ATTORNEY GENERAL RAOUL ENCOURAGES THE FTC TO CURB NON-COMPETE CLAUSES
Chicago — Attorney General Kwame Raoul joined a coalition of 19 attorneys general in encouraging the Federal Trade Commission (FTC) to use its rulemaking authority to limit the use of non-compete clauses in employment contracts. In the letter sent to the FTC, Raoul and the coalition highlight the damage these clauses do to workers, other businesses, and consumers.
“Non-compete clauses unfairly prevent millions of workers from getting higher-paying jobs that allow them to better provide for themselves and their families and also prevent them from being able to leave hostile or unsafe work environments,” Raoul said. “I urge the FTC to end this abusive practice and remove these career obstacles for workers in Illinois and across the nation.”
Non-compete clauses in employment contracts prevent workers in many industries from moving from one business to another or from starting their own business. One in every five workers — 30 million Americans — currently is restricted by non-compete clauses. Employers use these clauses despite the fact that they can protect their interests in ways that are less harmful to their employees and to other businesses, including by using intellectual property law, nondisclosure agreements, or simply by providing their employees with a workplace environment that encourages them to stay.
Raoul and the coalition are asking the FTC to limit the use of non-compete clauses because the FTC is in the best position to curb the practice nationwide and to make sure that every worker and business throughout the country is protected from the abusive use of non-compete clauses.

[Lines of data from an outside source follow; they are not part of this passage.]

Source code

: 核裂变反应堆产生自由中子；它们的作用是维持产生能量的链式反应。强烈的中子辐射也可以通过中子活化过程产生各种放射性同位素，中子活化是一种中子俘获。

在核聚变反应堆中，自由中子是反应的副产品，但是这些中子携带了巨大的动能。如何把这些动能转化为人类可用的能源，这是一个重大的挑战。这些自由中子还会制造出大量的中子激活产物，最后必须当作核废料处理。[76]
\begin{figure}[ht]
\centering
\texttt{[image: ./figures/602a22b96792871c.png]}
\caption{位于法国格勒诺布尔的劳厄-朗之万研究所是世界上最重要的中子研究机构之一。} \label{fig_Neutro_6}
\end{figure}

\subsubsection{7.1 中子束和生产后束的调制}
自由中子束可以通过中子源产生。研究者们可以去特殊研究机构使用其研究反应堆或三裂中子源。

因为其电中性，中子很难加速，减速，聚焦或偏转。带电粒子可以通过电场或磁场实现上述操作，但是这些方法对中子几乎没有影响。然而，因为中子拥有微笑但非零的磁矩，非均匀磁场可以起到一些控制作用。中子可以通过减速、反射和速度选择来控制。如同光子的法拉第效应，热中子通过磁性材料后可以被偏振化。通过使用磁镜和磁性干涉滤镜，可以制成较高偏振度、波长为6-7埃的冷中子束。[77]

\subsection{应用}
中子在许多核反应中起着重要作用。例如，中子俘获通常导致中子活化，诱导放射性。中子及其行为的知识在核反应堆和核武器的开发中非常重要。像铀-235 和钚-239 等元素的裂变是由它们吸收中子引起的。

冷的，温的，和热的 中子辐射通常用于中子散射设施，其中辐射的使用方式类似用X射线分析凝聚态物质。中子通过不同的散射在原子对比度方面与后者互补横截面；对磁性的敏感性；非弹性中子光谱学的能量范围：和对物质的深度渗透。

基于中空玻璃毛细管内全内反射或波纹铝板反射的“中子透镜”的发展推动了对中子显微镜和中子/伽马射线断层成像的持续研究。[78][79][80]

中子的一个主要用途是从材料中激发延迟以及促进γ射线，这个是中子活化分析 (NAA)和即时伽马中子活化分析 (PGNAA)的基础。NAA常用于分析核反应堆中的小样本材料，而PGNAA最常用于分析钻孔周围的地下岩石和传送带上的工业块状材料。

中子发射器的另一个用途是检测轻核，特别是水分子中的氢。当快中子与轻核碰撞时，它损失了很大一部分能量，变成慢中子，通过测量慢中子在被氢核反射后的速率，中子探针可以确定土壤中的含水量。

A rulemaking preventing abuse of such clauses will encourage all employers to retain workers by becoming a better place to work — not by threatening the worker or a new employer with a lawsuit.
This letter builds on Attorney General Raoul’s efforts to fight unlawful employment practices and end the wage theft crisis. After becoming Attorney General, Raoul initiated Senate Bill 161 to establish a Worker Protection Unit within the Attorney General’s office. Starting Jan. 1, the unit will have the authority to enforce existing laws that protect workers’ rights and lawful businesses in Illinois.
In April, Raoul testified before the Congressional House Appropriations Labor, Health and Human Services, and Education Subcommittee about the wage theft crisis. In his testimony, Raoul highlighted the need for SB 161, as well as other state-level efforts to respond to the crisis of wage theft and the importance of the federal government as a partner in these efforts. In March, Raoul and a coalition of 13 attorneys general secured a settlement with four fast-food chains to stop using no-poach agreements, which prevent employees from leaving one fast food franchise to work for another franchise in the same chain. These restrictive agreements prevent low-wage workers from pursuing better paying jobs and deny franchisees the opportunity to hire skilled employees of their choice.
Joining Raoul in the letter are the attorneys general of California, Delaware, the District of Columbia, Iowa, Maine, Maryland, Massachusetts, Michigan, Minnesota, New Mexico, North Carolina, Oregon, Pennsylvania, Rhode Island, Vermont, Virginia, Washington, and Wisconsin.